_WORK REQUEST:_
Nothing but the lines from the top of the records through the line with "## Physical measures: length, distance, weight, etc." should be returned, exactly, and without pictures.

_SOURCE INFORMATION:_

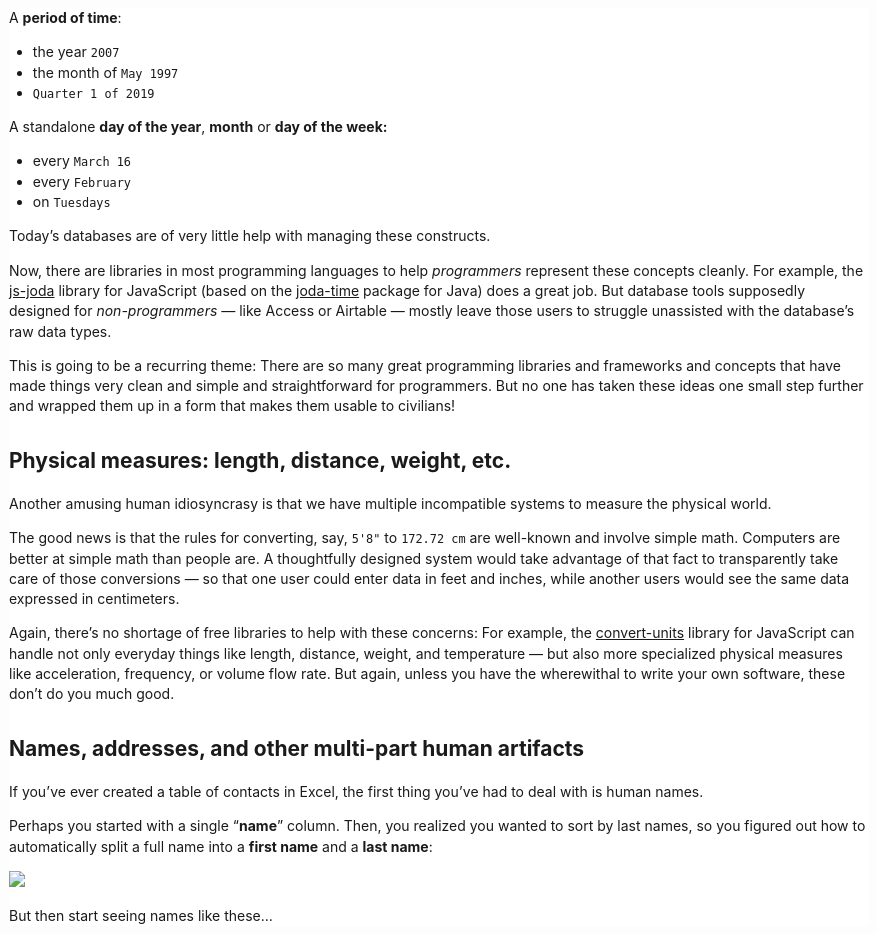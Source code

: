 A **period of time**:

- the year `2007`
- the month of `May 1997`
- `Quarter 1 of 2019`

A standalone **day of the year**, **month** or **day of the week:**

- every `March 16`
- every `February`
- on `Tuesdays`

Today’s databases are of very little help with managing these constructs.

Now, there are libraries in most programming languages to help _programmers_ represent these concepts cleanly. For example, the [js-joda](https://js-joda.github.io/js-joda/) library for JavaScript (based on the [joda-time](https://github.com/JodaOrg/joda-time) package for Java) does a great job. But database tools supposedly designed for _non-programmers —_ like Access or Airtable — mostly leave those users to struggle unassisted with the database’s raw data types.

This is going to be a recurring theme: There are so many great programming libraries and frameworks and concepts that have made things very clean and simple and straightforward for programmers. But no one has taken these ideas one small step further and wrapped them up in a form that makes them usable to civilians!

## Physical measures: length, distance, weight, etc.

Another amusing human idiosyncrasy is that we have multiple incompatible systems to measure the physical world.

The good news is that the rules for converting, say, `5'8"` to `172.72 cm` are well-known and involve simple math. Computers are better at simple math than people are. A thoughtfully designed system would take advantage of that fact to transparently take care of those conversions — so that one user could enter data in feet and inches, while another users would see the same data expressed in centimeters.

Again, there’s no shortage of free libraries to help with these concerns: For example, the [convert-units](https://github.com/ben-ng/convert-units) library for JavaScript can handle not only everyday things like length, distance, weight, and temperature — but also more specialized physical measures like acceleration, frequency, or volume flow rate. But again, unless you have the wherewithal to write your own software, these don’t do you much good.

## Names, addresses, and other multi-part human artifacts

If you’ve ever created a table of contacts in Excel, the first thing you’ve had to deal with is human names.

Perhaps you started with a single “**name**” column. Then, you realized you wanted to sort by last names, so you figured out how to automatically split a full name into a **first name** and a **last name**:

![](https://miro.medium.com/max/1260/0*Uny5s1vCSrUEtHCE.png)

But then start seeing names like these…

_OUTPUT BELOW:_
Source code

: A **period of time**:

- the year `2007`
- the month of `May 1997`
- `Quarter 1 of 2019`

A standalone **day of the year**, **month** or **day of the week:**

- every `March 16`
- every `February`
- on `Tuesdays`

Today’s databases are of very little help with managing these constructs.

Now, there are libraries in most programming languages to help _programmers_ represent these concepts cleanly. For example, the [js-joda](https://js-joda.github.io/js-joda/) library for JavaScript (based on the [joda-time](https://github.com/JodaOrg/joda-time) package for Java) does a great job. But database tools supposedly designed for _non-programmers —_ like Access or Airtable — mostly leave those users to struggle unassisted with the database’s raw data types.

This is going to be a recurring theme: There are so many great programming libraries and frameworks and concepts that have made things very clean and simple and straightforward for programmers. But no one has taken these ideas one small step further and wrapped them up in a form that makes them usable to civilians!

## Physical measures: length, distance, weight, etc.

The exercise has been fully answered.